We thanked him and eventually took our leave from the Gion district heading for our next location; Kiyomizudera temple. This temple was close by so it didn’t take much cycling to head towards this famous temple. However, we soon noticed we were heading along the wrong route because we somehow ended up at the grandest of gravesites I had ever witnessed. It stretched far and wide upon the hillside and the deeper we cycled into it, the more difficult it was to try and move on further. We could practically see the temple to our left further up the hillside but we soon realised where we had gone wrong. Therefore, we turned around and raced back down the hill only to go up another incline. Unfortunately, we were heading straight back into the busy crowds and there was no way we could push our bikes up. Therefore, we parked them once more and climbed the very steep hill following everybody else to the temple.

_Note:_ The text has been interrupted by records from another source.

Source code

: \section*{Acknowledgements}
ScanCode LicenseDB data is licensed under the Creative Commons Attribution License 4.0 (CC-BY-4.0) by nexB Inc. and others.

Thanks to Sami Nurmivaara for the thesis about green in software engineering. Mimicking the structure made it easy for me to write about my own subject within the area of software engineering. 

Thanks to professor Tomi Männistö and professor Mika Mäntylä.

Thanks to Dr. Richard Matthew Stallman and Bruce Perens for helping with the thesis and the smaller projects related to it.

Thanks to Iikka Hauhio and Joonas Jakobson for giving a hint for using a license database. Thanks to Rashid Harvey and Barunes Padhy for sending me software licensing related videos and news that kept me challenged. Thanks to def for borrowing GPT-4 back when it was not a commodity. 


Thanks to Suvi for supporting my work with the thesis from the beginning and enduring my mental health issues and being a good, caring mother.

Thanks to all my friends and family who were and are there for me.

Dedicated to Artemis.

It was crazy to see so many people heading to one place and somehow, we made it to the top to witness some Japanese architecture of temples. The main aspect I loved about Japanese buildings was the exquisitely designed rooftops pointing out from each corner. The view at the top was incredible and so we spent a good amount of time at this area. However, we wouldn’t go any further in to see more of the main temple area due to the fact we didn’t really want to pay the admission fee. We were even tempted to try and sneak past the very old ticket collector but I had a feeling we would have underestimated his capabilities. Craig found it hilarious when I had an idea of trying to blend in with a school trip in which were using a different entrance to everyone else. The children were wearing what appeared to look like yellow rain hats; I asked him if I would be able to get away with borrowing one of the children’s hats, crouch down to their level and make my way to the other side with them. However, we turned around and made our way down the steep hill and back to our bikes.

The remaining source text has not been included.